Brexit delayed: UK gets two new deadlines after midnight talks

EU leaders have granted Theresa May’s request to delay Brexit, giving the UK a two-tier extension.

After crunch talks at a summit in Brussels that ran late into the night, the premiers formally announced 29 March 2019 should be scrapped as the date Britain will leave the EU.

They softened the immediate threat of a no-deal divorce by offering a delay until 22 May if MPs pass the prime minister’s Brexit deal by the end of next week.

Theresa May posing for the camera: Prime Minister Theresa May gave her reaction at a midnight news conference

© PA Prime Minister Theresa May gave her reaction at a midnight news conference

But if parliament rejects it again in “meaningful vote” three, the UK faces a new hard deadline on 12 April.

At that point it must “indicate a way forward” – including asking for a long Brexit delay and to take part in the EU Parliament elections – or fall out of the bloc with no deal.

Mrs May pressed her case for a delay to EU leaders earlier on Thursday evening, speaking to them for nearly 90 minutes – one of her longest addresses yet in such a forum.

She was excluded from the talks where they made the final decision, which ended up running over four hours late.

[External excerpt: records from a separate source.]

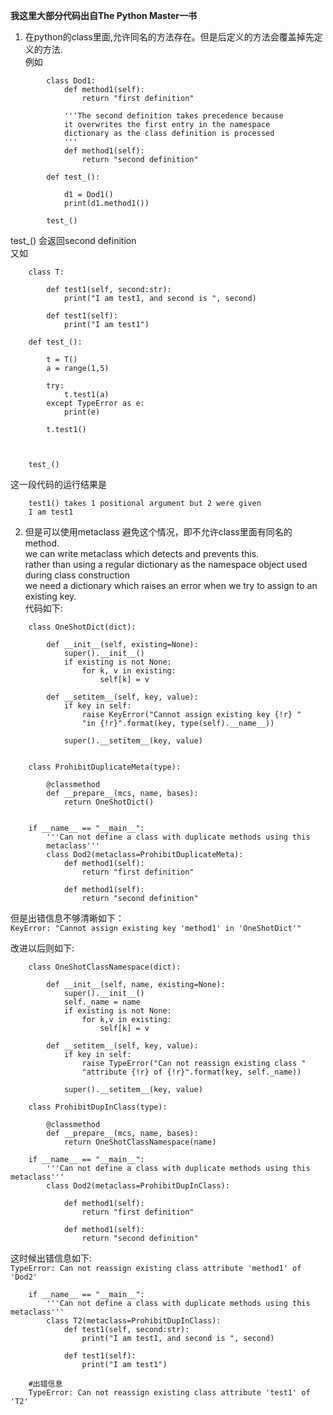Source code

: **我这里大部分代码出自The Python Master一书**

1. 在python的class里面,允许同名的方法存在。但是后定义的方法会覆盖掉先定义的方法.  
例如
```
        class Dod1:  
            def method1(self):
                return "first definition"
            
            '''The second definition takes precedence because
            it overwrites the first entry in the namespace 
            dictionary as the class definition is processed
            '''
            def method1(self):
                return "second definition"
            
        def test_():
            
            d1 = Dod1()
            print(d1.method1())

        test_()
```

test_() 会返回second definition  
又如  
```
    class T:
        
        def test1(self, second:str):
            print("I am test1, and second is ", second)
        
        def test1(self):
            print("I am test1")

    def test_():
        
        t = T()
        a = range(1,5)
        
        try:
            t.test1(a)
        except TypeError as e:
            print(e)
        
        t.test1()
        
        

    test_()
```
这一段代码的运行结果是  
```
    test1() takes 1 positional argument but 2 were given
    I am test1
```

2. 但是可以使用metaclass 避免这个情况，即不允许class里面有同名的method.  
we can write metaclass which detects and prevents this.  
rather than using a regular dictionary as the namespace object used during class construction  
we need a dictionary which raises an error when we try to assign to an  existing key.  
代码如下:  
```
    class OneShotDict(dict):
        
        def __init__(self, existing=None):
            super().__init__()
            if existing is not None:
                for k, v in existing:
                    self[k] = v
            
        def __setitem__(self, key, value):
            if key in self:
                raise KeyError("Cannot assign existing key {!r} " 
                "in {!r}".format(key, type(self).__name__))
        
            super().__setitem__(key, value)
        

    class ProhibitDuplicateMeta(type):
        
        @classmethod
        def __prepare__(mcs, name, bases):
            return OneShotDict()


    if __name__ == "__main__":
        '''Can not define a class with duplicate methods using this
        metaclass''' 
        class Dod2(metaclass=ProhibitDuplicateMeta):
            def method1(self): 
                return "first definition"
        
            def method1(self): 
                return "second definition"
```
但是出错信息不够清晰如下：  
`KeyError: "Cannot assign existing key 'method1' in 'OneShotDict'"`  

改进以后则如下:  
```
    class OneShotClassNamespace(dict):
        
        def __init__(self, name, existing=None):
            super().__init__()
            self._name = name
            if existing is not None:
                for k,v in existing:
                    self[k] = v
        
        def __setitem__(self, key, value):
            if key in self:
                raise TypeError("Can not reassign existing class "
                "attribute {!r} of {!r}".format(key, self._name))
        
            super().__setitem__(key, value)

    class ProhibitDupInClass(type):
        
        @classmethod
        def __prepare__(mcs, name, bases):
            return OneShotClassNamespace(name)

    if __name__ == "__main__":
        '''Can not define a class with duplicate methods using this metaclass'''
        class Dod2(metaclass=ProhibitDupInClass):
            
            def method1(self):
                return "first definition"
            
            def method1(self):
                return "second definition"
```
这时候出错信息如下:  
`TypeError: Can not reassign existing class attribute 'method1' of 'Dod2'`
```
    if __name__ == "__main__":
        '''Can not define a class with duplicate methods using this metaclass'''
        class T2(metaclass=ProhibitDupInClass):
            def test1(self, second:str):
                print("I am test1, and second is ", second)
            
            def test1(self):
                print("I am test1")

    #出错信息
    TypeError: Can not reassign existing class attribute 'test1' of 'T2'
```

Finally EU Council President Donald Tusk declared “unanimous agreement” and informed the prime minister.

In a midnight news conference, Mrs May said the news “underlines” the “importance” of MPs backing the Brexit deal.

She softened her tone after facing a backlash 24 hours before for blaming parliament for the delay, acknowledging that “last night I expressed frustration but I know MPs are frustrated too”.

Donald Tusk wearing a suit and tie: Mr Juncker and Mr Tusk joked about the 'special place in hell' comment

© Getty Mr Juncker and Mr Tusk joked about the ‘special place in hell’ comment

The prime minister also for the first time promised if she fails to get a deal ratified next week then the Commons could more easily assert what kind of Brexit it could vote for.

In response to a question by Sky News, she vowed to “stand by the commitments” made last week by her de-facto deputy David Lidington for “indicative votes” on other divorce scenarios.

But Mrs May refused to acknowledge any blame for the situation branded a “national emergency” in a rare joint statement on Thursday by the Trade Union Congress and Confederation for British Industry.

The prime minister will hope the pressure of a no-deal Brexit now unfolding two weeks later than could have been expected bounces MPs into backing her deal.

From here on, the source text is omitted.